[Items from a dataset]
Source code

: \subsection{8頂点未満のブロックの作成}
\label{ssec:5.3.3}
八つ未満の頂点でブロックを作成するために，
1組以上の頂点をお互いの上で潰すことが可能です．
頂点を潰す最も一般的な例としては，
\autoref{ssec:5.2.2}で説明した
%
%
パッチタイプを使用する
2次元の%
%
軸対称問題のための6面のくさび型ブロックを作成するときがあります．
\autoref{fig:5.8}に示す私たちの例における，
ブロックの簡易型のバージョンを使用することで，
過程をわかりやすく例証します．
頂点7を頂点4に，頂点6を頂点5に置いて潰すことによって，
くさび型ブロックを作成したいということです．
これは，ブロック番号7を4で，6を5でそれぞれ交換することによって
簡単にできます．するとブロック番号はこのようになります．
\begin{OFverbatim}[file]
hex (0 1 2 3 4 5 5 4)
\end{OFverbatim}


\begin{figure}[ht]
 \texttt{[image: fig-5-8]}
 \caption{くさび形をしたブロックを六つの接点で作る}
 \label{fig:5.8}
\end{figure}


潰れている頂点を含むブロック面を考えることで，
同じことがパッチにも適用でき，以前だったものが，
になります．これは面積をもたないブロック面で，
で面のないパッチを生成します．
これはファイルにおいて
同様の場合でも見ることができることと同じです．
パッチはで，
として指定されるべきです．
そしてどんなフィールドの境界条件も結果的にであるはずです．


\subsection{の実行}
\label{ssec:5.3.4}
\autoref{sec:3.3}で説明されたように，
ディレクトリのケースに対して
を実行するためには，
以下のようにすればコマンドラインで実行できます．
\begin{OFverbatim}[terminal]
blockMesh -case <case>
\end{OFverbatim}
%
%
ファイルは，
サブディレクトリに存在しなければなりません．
* * *
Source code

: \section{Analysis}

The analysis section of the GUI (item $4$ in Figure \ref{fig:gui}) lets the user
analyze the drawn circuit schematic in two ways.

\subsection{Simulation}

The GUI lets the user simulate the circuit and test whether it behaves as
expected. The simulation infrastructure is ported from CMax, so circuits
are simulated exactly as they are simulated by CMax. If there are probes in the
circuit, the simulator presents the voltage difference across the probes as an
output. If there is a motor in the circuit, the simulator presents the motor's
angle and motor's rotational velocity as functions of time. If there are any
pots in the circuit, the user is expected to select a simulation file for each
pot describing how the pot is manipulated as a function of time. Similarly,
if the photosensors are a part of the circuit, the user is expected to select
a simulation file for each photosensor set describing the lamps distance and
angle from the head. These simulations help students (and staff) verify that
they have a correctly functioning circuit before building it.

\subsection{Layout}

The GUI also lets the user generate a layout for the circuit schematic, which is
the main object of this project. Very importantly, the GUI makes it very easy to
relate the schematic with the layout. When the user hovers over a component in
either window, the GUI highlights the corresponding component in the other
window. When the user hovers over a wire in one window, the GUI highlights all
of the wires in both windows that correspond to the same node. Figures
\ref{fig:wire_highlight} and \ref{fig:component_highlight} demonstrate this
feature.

- _Problem statement_: What this exercise asks for is every line of the data above with the word "highlights".

- _Output of the task_:
either window, the GUI highlights the corresponding component in the other
window. When the user hovers over a wire in one window, the GUI highlights all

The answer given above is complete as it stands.